Governor puts freeze on hiring, travel

Those cushy state jobs are going to be a little harder to come by after Gov. Bill Walker’s administration instituted a state hiring freeze and travel restrictions Jan. 5 for all executive branch departments.

Walker said during a press briefing that measures mostly already in place to restrict hiring and travel for state department employees were made official during a Jan. 4 cabinet meeting in which about half of his cabinet staff teleconferenced between Juneau and Anchorage.

“Each department’s sort of been doing their own thing on travel and hiring so it was time to formalize it so we had some consistency across the table,” the governor said.

The hiring freeze applies to all of the roughly 15,000 executive branch employees, except those deemed “essential in protecting the life, health or safety of Alaska citizens,” according to a memo from Walker’s Chief of Staff Jim Whitaker to state commissioners. Those essential positions include Alaska State Troopers, corrections and probations officers and employees providing patient and resident care at 24-hour state health and education institutions.

In keeping with all efforts to close the state’s $3.5 billion budget gap, revenue generating and collecting positions are also exempted, as are federally funded state positions and those funded with program revenue.

Nonessential travel — that for professional development and trade conferences — has been prohibited.

The 125 state boards and commissions have been asked to limit in-person meetings to one a year and teleconference otherwise.

Alaska has pushed through previous oil price dips that have restricted the state’s revenue stream without cutting its workforce, but Walker echoed petroleum industry analysts when he said this time is different.

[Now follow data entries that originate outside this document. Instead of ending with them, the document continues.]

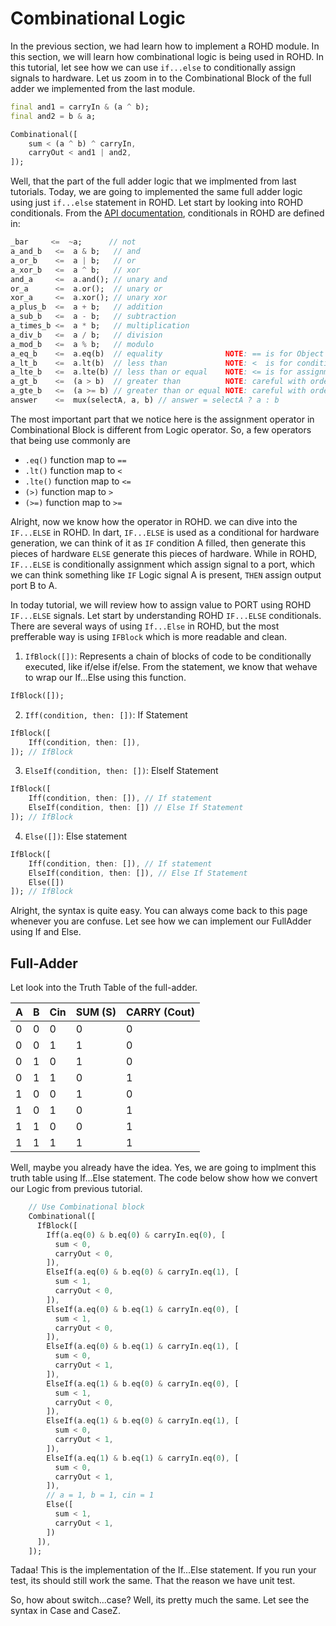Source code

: # Combinational Logic

In the previous section, we had learn how to implement a ROHD module. In this section, we will learn how combinational logic is being used in ROHD. In this tutorial, let see how we can use `if...else` to conditionally assign signals to hardware. Let us zoom in to the Combinational Block of the full adder we implemented from the last module. 

```dart
final and1 = carryIn & (a ^ b);
final and2 = b & a;

Combinational([
    sum < (a ^ b) ^ carryIn,
    carryOut < and1 | and2,
]);
```

Well, that the part of the full adder logic that we implmented from last tutorials. Today, we are going to implemented the same full adder logic using just `if...else` statement in ROHD. Let start by looking into ROHD conditionals. From the [API documentation](https://intel.github.io/rohd/docs/logic-math-compare/), conditionals in ROHD are defined in:

```dart
_bar     <=  ~a;      // not
a_and_b   <=  a & b;   // and
a_or_b    <=  a | b;   // or
a_xor_b   <=  a ^ b;   // xor
and_a     <=  a.and(); // unary and
or_a      <=  a.or();  // unary or
xor_a     <=  a.xor(); // unary xor
a_plus_b  <=  a + b;   // addition
a_sub_b   <=  a - b;   // subtraction
a_times_b <=  a * b;   // multiplication
a_div_b   <=  a / b;   // division
a_mod_b   <=  a % b;   // modulo
a_eq_b    <=  a.eq(b)  // equality              NOTE: == is for Object equality of Logic's
a_lt_b    <=  a.lt(b)  // less than             NOTE: <  is for conditional assignment
a_lte_b   <=  a.lte(b) // less than or equal    NOTE: <= is for assignment
a_gt_b    <=  (a > b)  // greater than          NOTE: careful with order of operations, > needs parentheses in this case
a_gte_b   <=  (a >= b) // greater than or equal NOTE: careful with order of operations, >= needs parentheses in this case
answer    <=  mux(selectA, a, b) // answer = selectA ? a : b
```

The most important part that we notice here is the assignment operator in Combinational Block is different from Logic operator. So, a few operators that being use commonly are 

- `.eq()` function map to `==` 
- `.lt()` function map to `<`
- `.lte()` function map to `<=`
- `(>)` function map to `>`
- `(>=)` function map to `>=`

Alright, now we know how the operator in ROHD. we can dive into the `IF...ELSE` in ROHD. In dart, `IF...ELSE` is used as a conditional for hardware generation, we can think of it as `IF` condition A filled, then generate this pieces of hardware `ELSE` generate this pieces of hardware. While in ROHD, `IF...ELSE` is conditionally assignment which assign signal to a port, which we can think something like `IF` Logic signal A is present, `THEN` assign output port B to A. 

In today tutorial, we will review how to assign value to PORT using ROHD `IF...ELSE` signals. Let start by understanding ROHD `IF...ELSE` conditionals. There are several ways of using `If...Else` in ROHD, but the most prefferable way is using `IFBlock` which is more readable and clean.

1. `IfBlock([])`: Represents a chain of blocks of code to be conditionally executed, like if/else if/else. From the statement, we know that wehave to wrap our If...Else using this function.

```dart
IfBlock([]);
```

2. `Iff(condition, then: [])`: If Statement

```dart
IfBlock([
    Iff(condition, then: []),
]); // IfBlock
```

3. `ElseIf(condition, then: [])`: ElseIf Statement

```dart
IfBlock([
    Iff(condition, then: []), // If statement
    ElseIf(condition, then: []) // Else If Statement
]); // IfBlock
```

4. `Else([])`: Else statement

```dart
IfBlock([
    Iff(condition, then: []), // If statement
    ElseIf(condition, then: []), // Else If Statement
    Else([])
]); // IfBlock
```

Alright, the syntax is quite easy. You can always come back to this page whenever you are confuse. Let see how we can implement our FullAdder using If and Else.

## Full-Adder

Let look into the Truth Table of the full-adder.

|A      |	B	| Cin	| SUM (S)	|CARRY (Cout) |
| ---   |  ---	|  ---	|    ---	|    ---      |
|0      |	0	| 0	    | 0	        |0            |
|0      |	0	| 1	    | 1	        |0            |
|0      |	1	| 0	    | 1	        |0            |
|0      |	1	| 1	    | 0	        |1            |
|1      |	0	| 0	    | 1	        |0            |
|1      |	0	| 1	    | 0	        |1            |
|1      |	1	| 0	    | 0	        |1            |
|1      |	1	| 1	    | 1	        |1            |

Well, maybe you already have the idea. Yes, we are going to implment this truth table using If...Else statement. The code below show how we convert our Logic from previous tutorial.

```dart
    // Use Combinational block
    Combinational([
      IfBlock([
        Iff(a.eq(0) & b.eq(0) & carryIn.eq(0), [
          sum < 0,
          carryOut < 0,
        ]),
        ElseIf(a.eq(0) & b.eq(0) & carryIn.eq(1), [
          sum < 1,
          carryOut < 0,
        ]),
        ElseIf(a.eq(0) & b.eq(1) & carryIn.eq(0), [
          sum < 1,
          carryOut < 0,
        ]),
        ElseIf(a.eq(0) & b.eq(1) & carryIn.eq(1), [
          sum < 0,
          carryOut < 1,
        ]),
        ElseIf(a.eq(1) & b.eq(0) & carryIn.eq(0), [
          sum < 1,
          carryOut < 0,
        ]),
        ElseIf(a.eq(1) & b.eq(0) & carryIn.eq(1), [
          sum < 0,
          carryOut < 1,
        ]),
        ElseIf(a.eq(1) & b.eq(1) & carryIn.eq(0), [
          sum < 0,
          carryOut < 1,
        ]),
        // a = 1, b = 1, cin = 1
        Else([
          sum < 1,
          carryOut < 1,
        ])
      ]),
    ]);
```

Tadaa! This is the implementation of the If...Else statement. If you run your test, its should still work the same. That the reason we have unit test.

So, how about switch...case? Well, its pretty much the same. Let see the syntax in Case and CaseZ. 





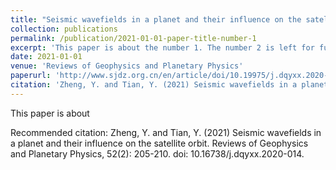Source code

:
 ```yaml
---
title: "Seismic wavefields in a planet and their influence on the satellite orbit"
collection: publications
permalink: /publication/2021-01-01-paper-title-number-1
excerpt: 'This paper is about the number 1. The number 2 is left for future work.'
date: 2021-01-01
venue: 'Reviews of Geophysics and Planetary Physics'
paperurl: 'http://www.sjdz.org.cn/en/article/doi/10.19975/j.dqyxx.2020-014'
citation: 'Zheng, Y. and Tian, Y. (2021) Seismic wavefields in a planet and their influence on the satellite orbit. Reviews of Geophysics and Planetary Physics, 52(2): 205-210. doi: 10.16738/j.dqyxx.2020-014.'
---
```

This paper is about 


Recommended citation: Zheng, Y. and Tian, Y. (2021) Seismic wavefields in a planet and their influence on the satellite orbit. Reviews of Geophysics and Planetary Physics, 52(2): 205-210. doi: 10.16738/j.dqyxx.2020-014.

“In the past we’ve always seen what they call the oil price bounce. There’s no bouncing in this one,” he commented.

Hiring waivers for department positions deemed essential can be granted on a case-by-case basis by Chief of Staff Whitaker. Similarly, travel exemptions can be sought from department commissioners and the state Boards and Commissions director, the memo states.

“We have attempted with this policy to balance the need to be efficient while saving money,” Department of Administration Commissioner Sheldon Fisher said at the briefing. “We do not want to in a harmful way impact the ability for departments to deliver their core mission.”

Walker said he asked leaders at the University of Alaska and other quasi-state agencies to consider implementing similar measures, though the governor has no jurisdiction over the outlying areas of government. He did not request that the legislative and judicial branches do the same, citing the separation of powers between the different branches of government.

The governor also said it is too early to tell exactly what the state will save from the measures. 

Shortly after Walker announced the hiring freeze a note clarifying the policy appeared on Workplace Alaska, the state’s job posting website. There were 129 general state positions and nine positions specifically for current state employees posted on the site late Jan. 5.

Walker’s administration says it has cut more than 600 positions, primarily through attrition and retirement, from the 15,800 executive branch positions the state had at the end of the 2015 fiscal year. 

The state has directly laid off employees, but Walker indicated that is a last resort.

“There are lots of folks that are impacted on a layoff, not just the individual working — also their families, and we feel very badly about having to do that,” the governor said.

Elwood Brehmer is a reporter for the Alaska Journal of Commerce.